But they were never carried out. Blackbeard would
quell the mutiny of his old self within him and go
soberly down to his counting-house humming
a stave or two of “Spanish Ladies,” perhaps,
under his breath. Manderson would allow himself
the harmless satisfaction, as soon as the time for
action had gone by, of pointing out to some Rupert
of the markets how a coup worth a million to the depredator
might have been made. “Seems to me,”
he would say almost wistfully, “the Street is
getting to be a mighty dull place since I quit.”
By slow degrees this amiable weakness of the Colossus
became known to the business world, which exulted
greatly in the knowledge.
At the news of his death, panic went
through the markets like a hurricane; for it came
at a luckless time. Prices tottered and crashed
like towers in an earthquake. For two days Wall
Street was a clamorous inferno of pale despair.

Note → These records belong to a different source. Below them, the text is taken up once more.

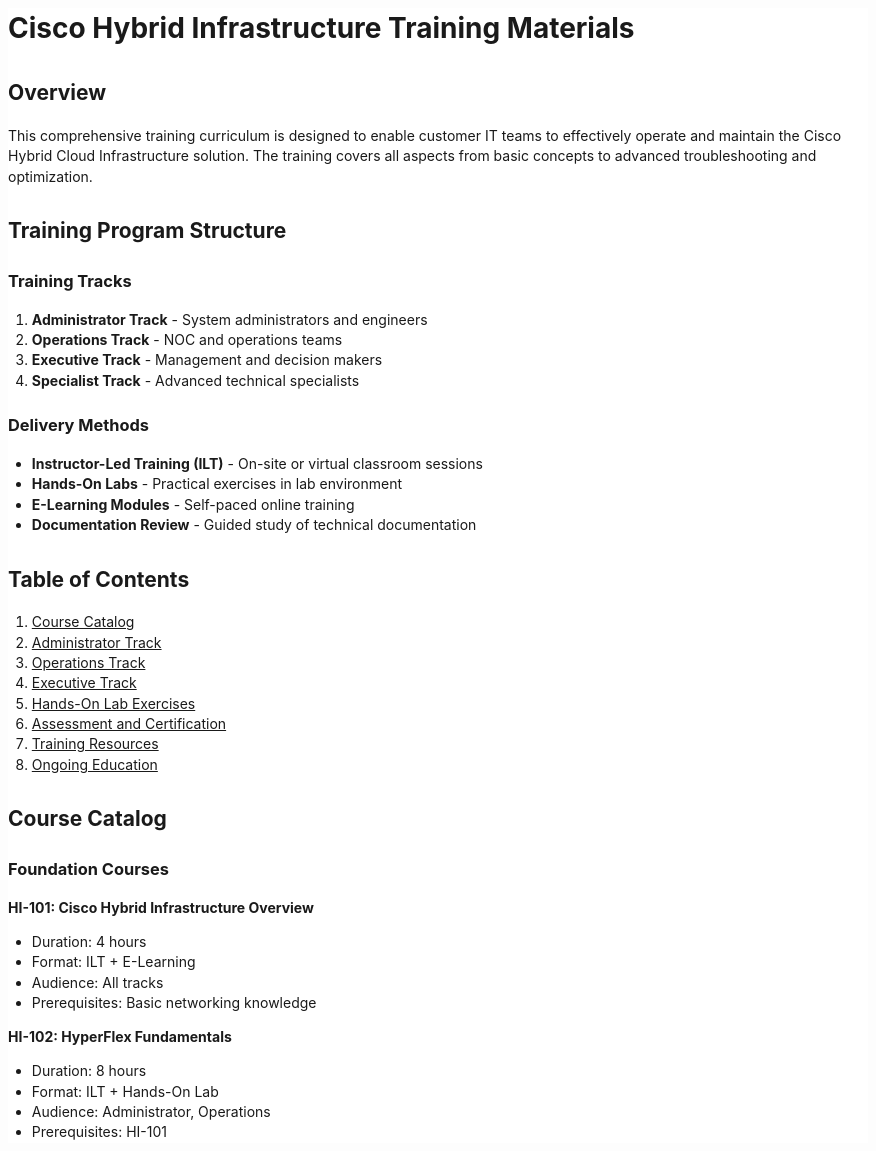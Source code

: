 # Cisco Hybrid Infrastructure Training Materials

## Overview

This comprehensive training curriculum is designed to enable customer IT teams to effectively operate and maintain the Cisco Hybrid Cloud Infrastructure solution. The training covers all aspects from basic concepts to advanced troubleshooting and optimization.

## Training Program Structure

### Training Tracks

1. **Administrator Track** - System administrators and engineers
2. **Operations Track** - NOC and operations teams
3. **Executive Track** - Management and decision makers
4. **Specialist Track** - Advanced technical specialists

### Delivery Methods

- **Instructor-Led Training (ILT)** - On-site or virtual classroom sessions
- **Hands-On Labs** - Practical exercises in lab environment
- **E-Learning Modules** - Self-paced online training
- **Documentation Review** - Guided study of technical documentation

## Table of Contents

1. [Course Catalog](#course-catalog)
2. [Administrator Track](#administrator-track)
3. [Operations Track](#operations-track)
4. [Executive Track](#executive-track)
5. [Hands-On Lab Exercises](#hands-on-lab-exercises)
6. [Assessment and Certification](#assessment-and-certification)
7. [Training Resources](#training-resources)
8. [Ongoing Education](#ongoing-education)

## Course Catalog

### Foundation Courses

**HI-101: Cisco Hybrid Infrastructure Overview**
- Duration: 4 hours
- Format: ILT + E-Learning
- Audience: All tracks
- Prerequisites: Basic networking knowledge

**HI-102: HyperFlex Fundamentals**
- Duration: 8 hours
- Format: ILT + Hands-On Lab
- Audience: Administrator, Operations
- Prerequisites: HI-101
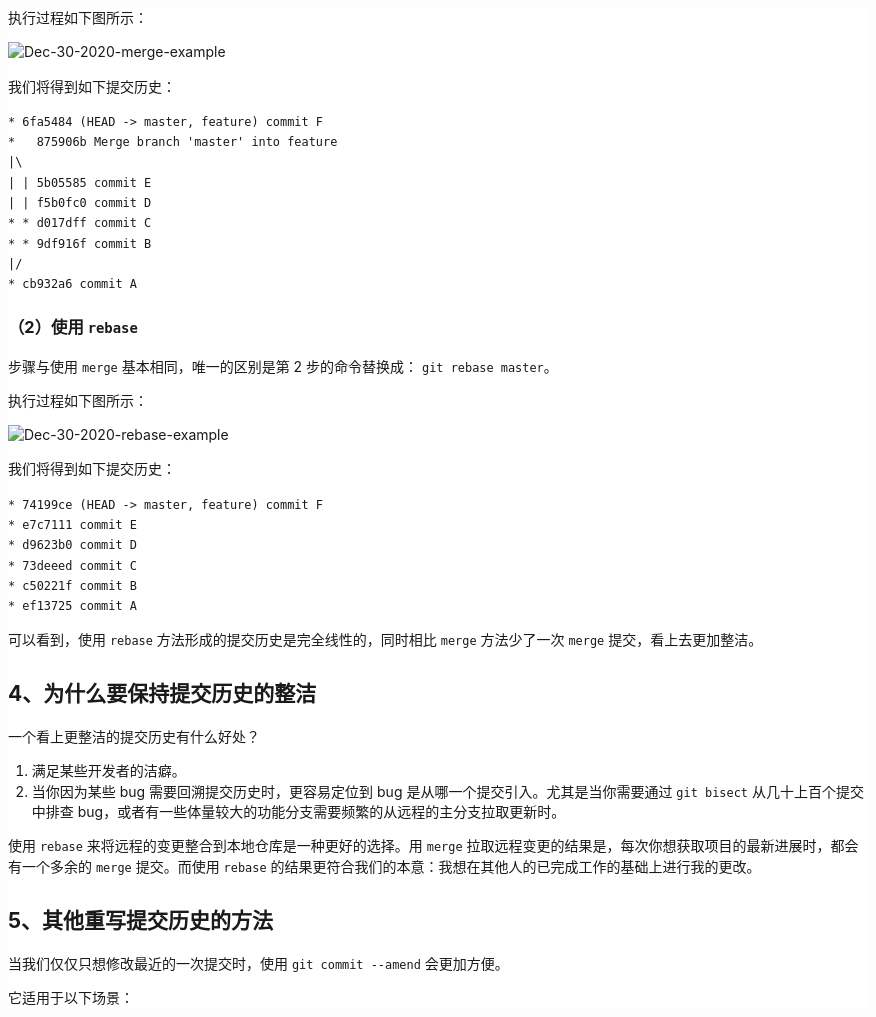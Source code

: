 执行过程如下图所示：

![Dec-30-2020-merge-example](https://raw.githubusercontent.com/meiSThub/BlogImage/master/2022/Dec-30-2020-merge-example.gif)

我们将得到如下提交历史：

```
* 6fa5484 (HEAD -> master, feature) commit F
*   875906b Merge branch 'master' into feature
|\  
| | 5b05585 commit E
| | f5b0fc0 commit D
* * d017dff commit C
* * 9df916f commit B
|/  
* cb932a6 commit A
```

### （2）使用 `rebase`

步骤与使用 `merge` 基本相同，唯一的区别是第 2 步的命令替换成： `git rebase master`。

执行过程如下图所示：

![Dec-30-2020-rebase-example](https://raw.githubusercontent.com/meiSThub/BlogImage/master/2022/Dec-30-2020-rebase-example.gif)

我们将得到如下提交历史：

```
* 74199ce (HEAD -> master, feature) commit F
* e7c7111 commit E
* d9623b0 commit D
* 73deeed commit C
* c50221f commit B
* ef13725 commit A
```

可以看到，使用 `rebase` 方法形成的提交历史是完全线性的，同时相比 `merge` 方法少了一次 `merge` 提交，看上去更加整洁。

## 4、为什么要保持提交历史的整洁

一个看上更整洁的提交历史有什么好处？

1. 满足某些开发者的洁癖。
2. 当你因为某些 bug 需要回溯提交历史时，更容易定位到 bug 是从哪一个提交引入。尤其是当你需要通过 `git bisect` 从几十上百个提交中排查 bug，或者有一些体量较大的功能分支需要频繁的从远程的主分支拉取更新时。

使用 `rebase` 来将远程的变更整合到本地仓库是一种更好的选择。用 `merge` 拉取远程变更的结果是，每次你想获取项目的最新进展时，都会有一个多余的 `merge` 提交。而使用 `rebase` 的结果更符合我们的本意：我想在其他人的已完成工作的基础上进行我的更改。

## 5、其他重写提交历史的方法

当我们仅仅只想修改最近的一次提交时，使用 `git commit --amend` 会更加方便。

它适用于以下场景：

All over the United States, wherever speculation had
its devotees, went a waft of ruin, a plague of suicide.
In Europe also not a few took with their own hands
lives that had become pitiably linked to the destiny
of a financier whom most of them had never seen.
In Paris a well-known banker walked quietly out of
the Bourse and fell dead upon the broad steps among
the raving crowd of Jews, a phial crushed in his hand.
In Frankfort one leaped from the Cathedral top, leaving
a redder stain where he struck the red tower.
Men stabbed and shot and strangled themselves, drank
death or breathed it as the air, because in a lonely
corner of England the life had departed from one cold
heart vowed to the service of greed.
The blow could not have fallen at
a more disastrous moment. It came when Wall Street
was in a condition of suppressed “scare.”
Suppressed: because for a week past the great
interests known to act with or to be actually controlled
by the Colossus had been desperately combating the
effects of the sudden arrest of Lucas Hahn, and the
exposure of his plundering of the Hahn banks.
This bombshell, in its turn, had fallen at a time
when the market had been “boosted” beyond
its real strength. In the language of the place,
a slump was due. Reports from the corn-lands
had not been good, and there had been two or three
railway statements which had been expected to be much
better than they were. But at whatever point
in the vast area of speculation the shudder of the
threatened break had been felt, “the Manderson
crowd” had stepped in and held the market up.
All through the week the speculator’s mind, as
shallow as it is quick-witted, as sentimental as greedy,
had seen in this the hand of the giant stretched out
in protection from afar. Manderson, said the
newspapers in chorus, was in hourly communication
with his lieutenants in the Street. One journal
was able to give, in round figures, the sum spent
on cabling between New York and Marlstone in the past
twenty-four hours; it told how a small staff of expert
operators had been sent down by the Post Office authorities
to Marlstone to deal with the flood of messages.
Another revealed that Manderson, on the first news
of the Hahn crash, had arranged to abandon his holiday
and return home by the Lusitania; but that he
soon had the situation so well in hand that he had
determined to remain where he was.
All this was falsehood, more or less
consciously elaborated by the “finance editors,”
consciously initiated and encouraged by the shrewd
business men of the Manderson group, who knew that
nothing could better help their plans than this illusion
of hero-worship knew also that no word
had come from Manderson in answer to their messages,
and that Howard B. Jeffrey, of Steel and Iron fame,
was the true organizer of victory. So they fought
down apprehension through four feverish days, and
minds grew calmer. On Saturday, though the ground
beneath the feet of Mr. Jeffrey yet rumbled now and
then with AEtna-mutterings of disquiet, he deemed
his task almost done. The market was firm and
slowly advancing. Wall Street turned to its sleep
of Sunday, worn out but thankfully at peace.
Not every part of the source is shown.